31

63.3K 4.5K 16.1K
                                    

The Neighbourhood - Paradise

***

Şimdiye kadar yaşadığım içsel çatışmalarda verdiğim mücadelelerin çok azından hasarsız çıktım. Esasında bildiğim gerçeklerden kaçmak benim için her zaman kolay olanıydı. Ertelemek, bahsini etmemek, üzerinde durmamak... Tüm bunlar tam olarak benim kaçış yöntemlerim. Aklımın bir köşesinde daima asılı duran gerçekleri göz ardı etmek, başımı koyduğum yastıklardan vuzuhsuzca kaldırmama engel olmuyordu. Buna bencillik diyebilirsiniz. Ya da korkaklık. Gocunmuyorum. Aksine bencilliğin; sahip olunan duygulardan en sevimsiz olanı, düzeltilmesi gerekeni ya da bu umarsızlığa müdahale edilmesi gerekli görüleni olması fikri beni oldukça irite eder. Bir takım optimistlerin yasaklı aforizmaları sikimde değil. Bencilliği reddeden kişi, fedakarlıkları sömürmesi beklenen en muhtemel kişidir. Oyuna radikal bir tutum ile yaklaşacak olsanız benim gibi düşüneceğinizden neredeyse eminim. Bencilliği reddederek esasında dayatılan bir buyruğu yerine getirdiğinizi inkar edemezsiniz. Tıpkı bu buyruğu yerine getirerek şahsınıza yaptığınız vetoyu inkar edemeyeceğiniz gibi. Bencilliği; yaşama karşı bir sorumsuzluk olarak değil, kimi zaman yerinde bir davranış olarak kabullenmemiz gerek. Çünkü gideri tıkasanız da suyun aktığı yön değişmeyecektir.

Öfke.

Suyun aktığı yön değişmiyor aksine; hırçın su bambaşka duvarlara kanal açarak öfkeyi buluyordu. Anbean damarlarımı sızlatan o öfkenin salt tutkusu tüm hücrelerimi ayağı kaldırmış, vücudumun alev alev yanmasına neden olmuştu.

Gözüm kararmıştı.

Şimdi avuçlarımın arasında kararan ekrana bakarken şoktan açılan gözlerimin üzerinde bekleyen kirpiklerimin bile titrediğini hissediyordum. Ne kadardır kararan ekrana bakıyordum bilmiyorum. Kulaklarım uğulduyor, dışarıdan gelen sesleri bile duyamıyordum. Nasıl, diyordum sürekli. Nasıl olur?

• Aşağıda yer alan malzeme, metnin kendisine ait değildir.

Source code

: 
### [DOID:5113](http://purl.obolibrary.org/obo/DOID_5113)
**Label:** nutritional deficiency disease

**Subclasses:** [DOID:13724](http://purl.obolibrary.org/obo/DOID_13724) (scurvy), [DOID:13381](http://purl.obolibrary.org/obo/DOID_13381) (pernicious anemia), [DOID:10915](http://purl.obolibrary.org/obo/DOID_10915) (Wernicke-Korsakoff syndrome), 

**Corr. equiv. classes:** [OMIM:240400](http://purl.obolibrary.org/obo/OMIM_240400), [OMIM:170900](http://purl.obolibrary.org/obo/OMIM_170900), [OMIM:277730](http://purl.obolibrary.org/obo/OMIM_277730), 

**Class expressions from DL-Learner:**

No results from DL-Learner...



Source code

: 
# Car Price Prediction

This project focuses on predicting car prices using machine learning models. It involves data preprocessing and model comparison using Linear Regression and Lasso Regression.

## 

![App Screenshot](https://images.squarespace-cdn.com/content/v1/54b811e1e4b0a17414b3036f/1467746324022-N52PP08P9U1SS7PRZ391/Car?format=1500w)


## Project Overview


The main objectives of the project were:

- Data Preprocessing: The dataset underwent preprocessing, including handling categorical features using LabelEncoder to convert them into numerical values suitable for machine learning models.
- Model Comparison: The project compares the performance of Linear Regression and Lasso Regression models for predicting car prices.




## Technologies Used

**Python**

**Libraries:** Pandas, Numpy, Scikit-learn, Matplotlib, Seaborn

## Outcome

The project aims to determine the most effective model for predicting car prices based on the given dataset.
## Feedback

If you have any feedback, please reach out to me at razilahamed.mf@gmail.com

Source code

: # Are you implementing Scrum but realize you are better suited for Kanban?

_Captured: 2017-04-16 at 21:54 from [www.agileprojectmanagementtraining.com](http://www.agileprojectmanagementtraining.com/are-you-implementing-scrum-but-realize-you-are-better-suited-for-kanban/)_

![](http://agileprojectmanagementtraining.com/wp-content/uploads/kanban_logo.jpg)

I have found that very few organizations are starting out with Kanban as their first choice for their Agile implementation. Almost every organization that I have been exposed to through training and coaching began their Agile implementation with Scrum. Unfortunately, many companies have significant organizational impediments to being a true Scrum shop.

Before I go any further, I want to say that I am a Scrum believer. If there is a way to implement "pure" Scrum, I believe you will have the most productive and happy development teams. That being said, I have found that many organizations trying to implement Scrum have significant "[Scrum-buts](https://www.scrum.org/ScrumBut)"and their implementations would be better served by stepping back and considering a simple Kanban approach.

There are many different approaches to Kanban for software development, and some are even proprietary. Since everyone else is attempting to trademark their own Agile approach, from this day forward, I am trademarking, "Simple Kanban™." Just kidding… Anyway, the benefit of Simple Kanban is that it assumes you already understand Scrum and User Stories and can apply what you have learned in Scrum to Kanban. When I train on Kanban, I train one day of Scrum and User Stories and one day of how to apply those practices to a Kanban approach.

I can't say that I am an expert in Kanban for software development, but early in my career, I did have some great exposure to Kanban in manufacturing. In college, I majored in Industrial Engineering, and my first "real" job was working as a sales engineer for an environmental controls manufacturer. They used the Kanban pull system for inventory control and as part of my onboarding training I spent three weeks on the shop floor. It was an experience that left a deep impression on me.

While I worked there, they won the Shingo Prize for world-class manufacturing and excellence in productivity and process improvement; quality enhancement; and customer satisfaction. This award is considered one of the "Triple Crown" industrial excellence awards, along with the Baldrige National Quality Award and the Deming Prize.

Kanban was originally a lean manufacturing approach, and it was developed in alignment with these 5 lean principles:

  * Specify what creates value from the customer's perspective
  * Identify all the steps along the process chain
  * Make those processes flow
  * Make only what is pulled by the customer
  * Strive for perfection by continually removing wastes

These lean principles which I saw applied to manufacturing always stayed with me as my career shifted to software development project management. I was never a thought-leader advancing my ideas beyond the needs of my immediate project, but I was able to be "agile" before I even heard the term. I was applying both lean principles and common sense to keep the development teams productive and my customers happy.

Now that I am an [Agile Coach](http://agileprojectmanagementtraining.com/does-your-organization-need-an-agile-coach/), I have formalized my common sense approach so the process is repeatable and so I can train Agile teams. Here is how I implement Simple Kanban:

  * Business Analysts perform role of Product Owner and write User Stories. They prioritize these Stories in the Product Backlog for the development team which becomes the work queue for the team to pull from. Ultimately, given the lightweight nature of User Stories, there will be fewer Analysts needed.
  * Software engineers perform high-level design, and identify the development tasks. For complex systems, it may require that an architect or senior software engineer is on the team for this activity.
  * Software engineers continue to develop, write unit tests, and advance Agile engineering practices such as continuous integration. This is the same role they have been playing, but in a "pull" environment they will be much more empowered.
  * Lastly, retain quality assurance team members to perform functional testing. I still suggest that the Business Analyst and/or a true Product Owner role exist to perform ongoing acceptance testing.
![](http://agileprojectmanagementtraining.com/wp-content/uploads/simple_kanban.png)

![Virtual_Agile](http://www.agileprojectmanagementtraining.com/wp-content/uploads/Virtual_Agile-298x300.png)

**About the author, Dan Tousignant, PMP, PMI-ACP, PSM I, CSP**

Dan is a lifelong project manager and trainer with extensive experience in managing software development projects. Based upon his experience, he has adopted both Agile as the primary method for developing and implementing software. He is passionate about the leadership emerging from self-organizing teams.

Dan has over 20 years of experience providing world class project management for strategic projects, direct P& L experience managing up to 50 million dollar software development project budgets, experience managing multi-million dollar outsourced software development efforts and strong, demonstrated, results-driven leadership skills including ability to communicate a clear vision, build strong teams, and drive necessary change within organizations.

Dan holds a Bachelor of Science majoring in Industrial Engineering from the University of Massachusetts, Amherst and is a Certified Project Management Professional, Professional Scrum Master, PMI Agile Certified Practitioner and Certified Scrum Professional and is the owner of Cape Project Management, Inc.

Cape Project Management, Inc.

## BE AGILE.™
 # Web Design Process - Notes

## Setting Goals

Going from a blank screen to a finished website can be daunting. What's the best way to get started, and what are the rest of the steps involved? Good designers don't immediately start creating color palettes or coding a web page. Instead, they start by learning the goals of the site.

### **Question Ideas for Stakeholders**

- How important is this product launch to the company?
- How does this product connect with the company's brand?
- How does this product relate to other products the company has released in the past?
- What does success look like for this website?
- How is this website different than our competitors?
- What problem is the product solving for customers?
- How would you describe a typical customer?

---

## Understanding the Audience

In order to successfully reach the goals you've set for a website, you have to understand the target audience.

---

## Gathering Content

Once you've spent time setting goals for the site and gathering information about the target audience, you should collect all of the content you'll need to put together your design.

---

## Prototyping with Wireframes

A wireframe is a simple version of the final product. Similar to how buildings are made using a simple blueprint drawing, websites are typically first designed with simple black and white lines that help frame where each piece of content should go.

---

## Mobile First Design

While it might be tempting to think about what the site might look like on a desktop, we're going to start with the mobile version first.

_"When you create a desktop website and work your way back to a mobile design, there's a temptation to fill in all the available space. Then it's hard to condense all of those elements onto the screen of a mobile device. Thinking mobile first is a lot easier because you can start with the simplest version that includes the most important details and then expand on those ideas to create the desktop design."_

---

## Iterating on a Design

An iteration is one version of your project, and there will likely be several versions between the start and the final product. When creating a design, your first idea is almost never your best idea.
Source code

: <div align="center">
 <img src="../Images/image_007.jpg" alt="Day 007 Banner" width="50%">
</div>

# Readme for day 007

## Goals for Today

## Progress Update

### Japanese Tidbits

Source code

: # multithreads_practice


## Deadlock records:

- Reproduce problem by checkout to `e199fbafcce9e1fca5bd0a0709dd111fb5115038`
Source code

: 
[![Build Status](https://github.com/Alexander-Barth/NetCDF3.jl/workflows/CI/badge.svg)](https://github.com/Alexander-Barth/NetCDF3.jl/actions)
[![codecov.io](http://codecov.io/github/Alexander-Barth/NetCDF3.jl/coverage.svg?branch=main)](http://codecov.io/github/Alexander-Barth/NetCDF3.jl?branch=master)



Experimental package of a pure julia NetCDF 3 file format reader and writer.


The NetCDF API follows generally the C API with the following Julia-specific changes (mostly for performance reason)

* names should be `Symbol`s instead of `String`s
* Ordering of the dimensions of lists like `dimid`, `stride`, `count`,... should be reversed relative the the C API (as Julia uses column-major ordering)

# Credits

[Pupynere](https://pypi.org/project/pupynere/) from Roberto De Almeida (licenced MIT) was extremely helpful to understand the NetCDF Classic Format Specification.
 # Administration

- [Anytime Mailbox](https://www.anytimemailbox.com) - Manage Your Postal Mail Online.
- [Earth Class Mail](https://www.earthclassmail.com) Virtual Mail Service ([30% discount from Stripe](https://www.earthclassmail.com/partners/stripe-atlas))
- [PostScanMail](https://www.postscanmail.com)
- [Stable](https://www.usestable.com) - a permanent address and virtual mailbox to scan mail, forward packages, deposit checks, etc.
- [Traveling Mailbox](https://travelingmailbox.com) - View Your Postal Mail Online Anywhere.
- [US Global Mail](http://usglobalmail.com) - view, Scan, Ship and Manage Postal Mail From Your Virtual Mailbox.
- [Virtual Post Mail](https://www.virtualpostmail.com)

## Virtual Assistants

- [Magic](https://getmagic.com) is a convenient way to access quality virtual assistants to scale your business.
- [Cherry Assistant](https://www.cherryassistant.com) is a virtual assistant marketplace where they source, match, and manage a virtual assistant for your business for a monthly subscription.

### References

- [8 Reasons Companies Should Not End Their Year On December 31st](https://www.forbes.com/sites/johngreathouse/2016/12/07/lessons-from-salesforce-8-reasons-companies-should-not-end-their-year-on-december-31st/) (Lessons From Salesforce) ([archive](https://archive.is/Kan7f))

Vücudum buzlu suyun içinde saatlerce beklemiş gibi titrerken, titreyen ellerim ebatını bile hisleyemediğim telefonu tutamaz olmuş; saniyeler içerisinde elimden kayıp tok bir sesle zemine düşmüştü. Kim bilir sesi kulağıma farklı bir perdeyi aşındırıp dolmasaydı onu bile işitmeyecektim. Ama olmuyordu. Hisleyip, işitemiyordum. Şok bedenime öyle dalga dalga yayılıyordu ki saliseler akrep ve yelkovana kafa tutarken topuklarım zemindeki telefonu tepeleyip göz açıp kapayıncaya dek kapıyı bulmuştu.

Düşünmüyordum.

Düşünmeden hareket ediyordum ve bunun sonucunun bana pahalıya patlayacağını bile hesaba katmamıştım. Attığım her adımda kulaklarımda Bobby'nin sesi yankılanıyordu.

Köstebek aramızda.

Köstebek içimizden biri.

Nasıl olurdu? Nasıl olur da bilebilirdi bunu? Aklım almıyordu. Aklım bir türlü almıyor, algılarım kapalıyken öylece çıkışa yürüyordum. Düşünmüyordum. Yanılmış olma ihtimalini bile hesaba katmadan öfkeyle yürüyordum.

Saniye.

Saniyenin yüreğimdeki patırtılarla düelloya tutuştuğu o vakit; damarlarımdaki öfke, bana yapmam dediğim onca şeyi her adımımda yaptırmaya yeminliydi.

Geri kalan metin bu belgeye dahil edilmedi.